Quem me julga é o Senhor

O pastor disse que é a própria Bíblia que te orienta sempre a pregar, referindo a mensagem que ministrou no domingo. Além disso, através dela, segundo René, tem a consciência de que só Deus pode te julgar, diferentemente do que viu nos últimos dias.

– Quem julga é o Senhor. Então a primeira coisa que eu posso testemunhar para você é que eu faço das palavras de Paulo as minhas palavras, a saber, a minha consciência em nada me pesa, mas nem por isso me considero justo porque quem me julga é o Senhor. Eu me coloco nas mãos do Senhor para receber d’Ele o julgamento, é que a mim pouco me importa ser julgado por qualquer tribunal humano, pouco me importa ser julgado por esse tribunal que é construído nas redes sociais – Disse o pastor.

Atualizar a Bíblia para o mundo contemporâneo

O pastor fez questão de esclarecer as falas naquela ocasião que de acordo com ele “entendi bem o que causou embaraço na vida das pessoas, e o que causou essa repercussão toda e essa postura de um cancelamento”.

Sobre ter dito que a Bíblia não era o suficiente, o líder cristão negou que tenha falado que  o mundo precisa de outros documentos além da Bíblia. Também negou que tenha dito que “precisamos escrever uma outra Bíblia e muito menos que nós precisamos de algo além da Bíblia”.

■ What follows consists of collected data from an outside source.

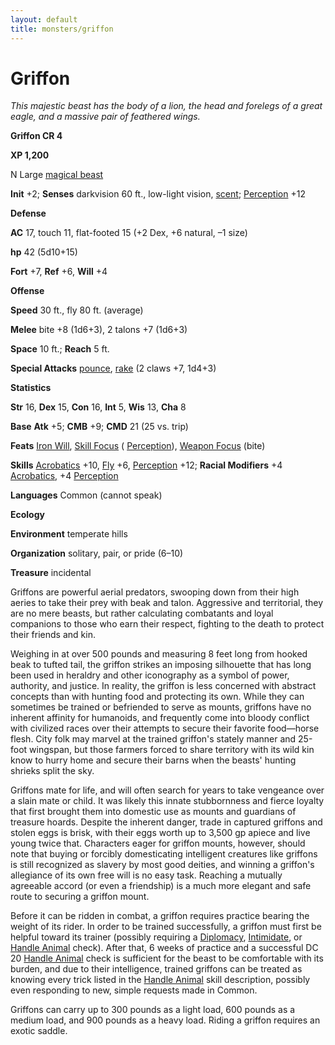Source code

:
 ```yaml
---
layout: default
title: monsters/griffon
---
```

# Griffon

_This majestic beast has the body of a lion, the head and forelegs of a great eagle, and a massive pair of feathered wings._

**Griffon CR 4**

**XP 1,200**

N Large [magical beast](creatureTypes#_magical-beast)

**Init** +2; **Senses** darkvision 60 ft., low-light vision, [scent](universalMonsterRules#_scent); [Perception](../skills/perception#_perception) +12

**Defense**

**AC** 17, touch 11, flat-footed 15 (+2 Dex, +6 natural, –1 size)

**hp** 42 (5d10+15)

**Fort** +7, **Ref** +6, **Will** +4

**Offense**

**Speed** 30 ft., fly 80 ft. (average)

**Melee** bite +8 (1d6+3), 2 talons +7 (1d6+3)

**Space** 10 ft.; **Reach** 5 ft.

**Special Attacks** [pounce](universalMonsterRules#_pounce), [rake](universalMonsterRules#_rake) (2 claws +7, 1d4+3)

**Statistics**

**Str** 16, **Dex** 15, **Con** 16, **Int** 5, **Wis** 13, **Cha** 8

**Base**  **Atk** +5; **CMB** +9; **CMD** 21 (25 vs. trip)

**Feats** [Iron Will](../feats#_iron-will), [Skill Focus](../feats#_skill-focus) ( [Perception](../skills/perception#_perception)), [Weapon Focus](../feats#_weapon-focus) (bite)

**Skills** [Acrobatics](../skills/acrobatics#_acrobatics) +10, [Fly](../skills/fly#_fly) +6, [Perception](../skills/perception#_perception) +12; **Racial Modifiers** +4 [Acrobatics](../skills/acrobatics#_acrobatics), +4 [Perception](../skills/perception#_perception)

**Languages** Common (cannot speak)

**Ecology**

**Environment** temperate hills

**Organization** solitary, pair, or pride (6–10)

**Treasure** incidental

Griffons are powerful aerial predators, swooping down from their high aeries to take their prey with beak and talon. Aggressive and territorial, they are no mere beasts, but rather calculating combatants and loyal companions to those who earn their respect, fighting to the death to protect their friends and kin.

Weighing in at over 500 pounds and measuring 8 feet long from hooked beak to tufted tail, the griffon strikes an imposing silhouette that has long been used in heraldry and other iconography as a symbol of power, authority, and justice. In reality, the griffon is less concerned with abstract concepts than with hunting food and protecting its own. While they can sometimes be trained or befriended to serve as mounts, griffons have no inherent affinity for humanoids, and frequently come into bloody conflict with civilized races over their attempts to secure their favorite food—horse flesh. City folk may marvel at the trained griffon's stately manner and 25-foot wingspan, but those farmers forced to share territory with its wild kin know to hurry home and secure their barns when the beasts' hunting shrieks split the sky.

Griffons mate for life, and will often search for years to take vengeance over a slain mate or child. It was likely this innate stubbornness and fierce loyalty that first brought them into domestic use as mounts and guardians of treasure hoards. Despite the inherent danger, trade in captured griffons and stolen eggs is brisk, with their eggs worth up to 3,500 gp apiece and live young twice that. Characters eager for griffon mounts, however, should note that buying or forcibly domesticating intelligent creatures like griffons is still recognized as slavery by most good deities, and winning a griffon's allegiance of its own free will is no easy task. Reaching a mutually agreeable accord (or even a friendship) is a much more elegant and safe route to securing a griffon mount.

Before it can be ridden in combat, a griffon requires practice bearing the weight of its rider. In order to be trained successfully, a griffon must first be helpful toward its trainer (possibly requiring a [Diplomacy](../skills/diplomacy#_diplomacy), [Intimidate](../skills/intimidate#_intimidate), or [Handle Animal](../skills/handleAnimal#_handle-animal) check). After that, 6 weeks of practice and a successful DC 20 [Handle Animal](../skills/handleAnimal#_handle-animal) check is sufficient for the beast to be comfortable with its burden, and due to their intelligence, trained griffons can be treated as knowing every trick listed in the [Handle Animal](../skills/handleAnimal#_handle-animal) skill description, possibly even responding to new, simple requests made in Common.

Griffons can carry up to 300 pounds as a light load, 600 pounds as a medium load, and 900 pounds as a heavy load. Riding a griffon requires an exotic saddle.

– Eu estou dizendo que nós precisamos ir além da leitura literal, inclusive porque precisamos abordar os temas do mundo contemporâneo a partir da realidade do que o evangelho frutificou no mundo. O evangelho é o fruto. E quando eu digo o evangelho deu fruto, a consciência que o evangelho traz, seu fruto no mundo em que Paulo estava falando, o evangelho ainda não havia frutificado, ele estava sendo apenas testemunhado, mas dois mil anos depois o evangelho não está apenas sendo testemunhado, mas ele já frutificou. Naquela sociedade que era machista, patriarcal, a maneira como Paulo aborda o tema é própria daquela sociedade, mas ele ele insere nessa estrutura patriarcal e machista, ele insere o evangelho e uma vez que o evangelho frutifica aquela estrutura machista e patriarcal, não se justifica mais aquela sociedade de Paulo era uma sociedade escravocrata, mas Paulo insere o evangelho na consciência de Filemon – Disse.

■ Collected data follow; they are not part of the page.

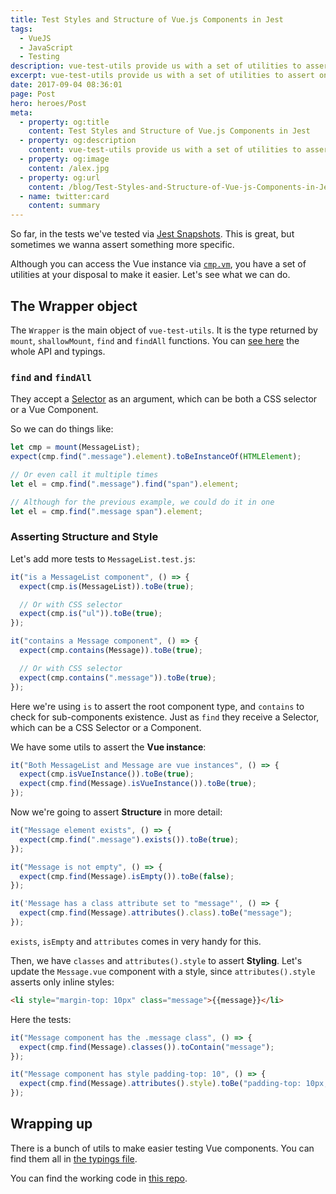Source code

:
 ```yaml
---
title: Test Styles and Structure of Vue.js Components in Jest
tags:
  - VueJS
  - JavaScript
  - Testing
description: vue-test-utils provide us with a set of utilities to assert on Vue.js components.
excerpt: vue-test-utils provide us with a set of utilities to assert on Vue.js components.
date: 2017-09-04 08:36:01
page: Post
hero: heroes/Post
meta:
  - property: og:title
    content: Test Styles and Structure of Vue.js Components in Jest
  - property: og:description
    content: vue-test-utils provide us with a set of utilities to assert on Vue.js components.
  - property: og:image
    content: /alex.jpg
  - property: og:url
    content: /blog/Test-Styles-and-Structure-of-Vue-js-Components-in-Jest
  - name: twitter:card
    content: summary
---
```


So far, in the tests we've tested via [Jest Snapshots](https://facebook.github.io/jest/docs/snapshot-testing.html). This is great, but sometimes we wanna assert something more specific.

Although you can access the Vue instance via [`cmp.vm`](https://github.com/alexjoverm/vue-testing-series/blob/master/test/MessageList.test.js#L17), you have a set of utilities at your disposal to make it easier. Let's see what we can do.

## The Wrapper object

The `Wrapper` is the main object of `vue-test-utils`. It is the type returned by `mount`, `shallowMount`, `find` and `findAll` functions. You can [see here](https://github.com/vuejs/vue-test-utils/blob/dev/packages/test-utils/types/index.d.ts#L84) the whole API and typings.

### `find` and `findAll`

They accept a [Selector](https://github.com/vuejs/vue-test-utils/blob/dev/packages/test-utils/types/index.d.ts#L17) as an argument, which can be both a CSS selector or a Vue Component.

So we can do things like:

```javascript
let cmp = mount(MessageList);
expect(cmp.find(".message").element).toBeInstanceOf(HTMLElement);

// Or even call it multiple times
let el = cmp.find(".message").find("span").element;

// Although for the previous example, we could do it in one
let el = cmp.find(".message span").element;
```

### Asserting Structure and Style

Let's add more tests to `MessageList.test.js`:

```javascript
it("is a MessageList component", () => {
  expect(cmp.is(MessageList)).toBe(true);

  // Or with CSS selector
  expect(cmp.is("ul")).toBe(true);
});

it("contains a Message component", () => {
  expect(cmp.contains(Message)).toBe(true);

  // Or with CSS selector
  expect(cmp.contains(".message")).toBe(true);
});
```

Here we're using `is` to assert the root component type, and `contains` to check for sub-components existence. Just as `find` they receive a Selector, which can be a CSS Selector or a Component.

We have some utils to assert the **Vue instance**:

```javascript
it("Both MessageList and Message are vue instances", () => {
  expect(cmp.isVueInstance()).toBe(true);
  expect(cmp.find(Message).isVueInstance()).toBe(true);
});
```

Now we're going to assert **Structure** in more detail:

```javascript
it("Message element exists", () => {
  expect(cmp.find(".message").exists()).toBe(true);
});

it("Message is not empty", () => {
  expect(cmp.find(Message).isEmpty()).toBe(false);
});

it('Message has a class attribute set to "message"', () => {
  expect(cmp.find(Message).attributes().class).toBe("message");
});
```

`exists`, `isEmpty` and `attributes` comes in very handy for this.

Then, we have `classes` and `attributes().style` to assert **Styling**. Let's update the `Message.vue` component with a style, since `attributes().style` asserts only inline styles:

```html
<li style="margin-top: 10px" class="message">{{message}}</li>
```

Here the tests:

```javascript
it("Message component has the .message class", () => {
  expect(cmp.find(Message).classes()).toContain("message");
});

it("Message component has style padding-top: 10", () => {
  expect(cmp.find(Message).attributes().style).toBe("padding-top: 10px;");
});
```

## Wrapping up

There is a bunch of utils to make easier testing Vue components. You can find them all in [the typings file](https://github.com/vuejs/vue-test-utils/blob/master/types/index.d.ts).

You can find the working code in [this repo](https://github.com/alexjoverm/vue-testing-series/blob/Test-Styles-and-Structure-in-Vue-js-and-Jest/test/MessageList.test.js).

– Quando o evangelho frutifica, não há mais espaço para escravidão, não há mais espaço pra esse machismo e opressor, por quê? Porque o evangelho frutificou. Então, quando você lê apenas as linhas da Bíblia e faz uma leitura literal, você vai ver que aquilo que foi dito não dá conta de causar impacto num mundo onde o evangelho já frutificou – Disse ele.

Segundo o pastor, atualizar a Bíblia significa discernir a revelação que ela traz. Além disso, atualizar a Bíblia, para o teólogo, é ir além da leitura literal, e que “nós fazemos isso o tempo todo, nós atualizamos a Bíblia, o tempo todo”.

– Atualizar a Bíblia significa buscar na Bíblia para tratarmos hoje os assuntos de hoje e os assuntos que a Bíblia não tratou. Por quê? Porque aquela sociedade não tinha esses problemas que a gente tem hoje. Então, quando eu digo atualizar a Bíblia, eu não estou dizendo para reescrever a Bíblia, escrever outra Bíblia, editar a Bíblia. Estou dizendo, buscar o significado atual da Bíblia, sair da leitura literal e buscar referência para aplicar a revelação bíblica para o mundo contemporâneo – Disse ele.

Homossexualidade não é pecado

Em sua pregação no domingo, o pastor havia dito que os homossexuais continuam sendo condenados ao inferno, por causa de dois ou três textos bíblicos que não foram atualizados. Ele explicou no vídeo publicado por ele nesta quinta (29), que a homossexualidade não é pecado, e sim, um comportamento humano e por isso que essa condenação “gera um grande sofrimento” a elas.

– A minha vida toda eu fui criado, acreditando e sendo ensinado que é homossexualidade é pecado, mas esse ensino foi em chave moral, você pode deixar de ser homossexual do mesmo jeito que você deixa de fumar, você pode deixar de ser homossexual do mesmo jeito que você supera um trauma da sua infância, um abuso que você sofreu, se você fizer um trabalho terapêutico, você pode superar um trauma. Então, essas pessoas que estão dentro das nossas comunidades são invisibilidades, a gente finge que elas não existem – Explicou o pastor.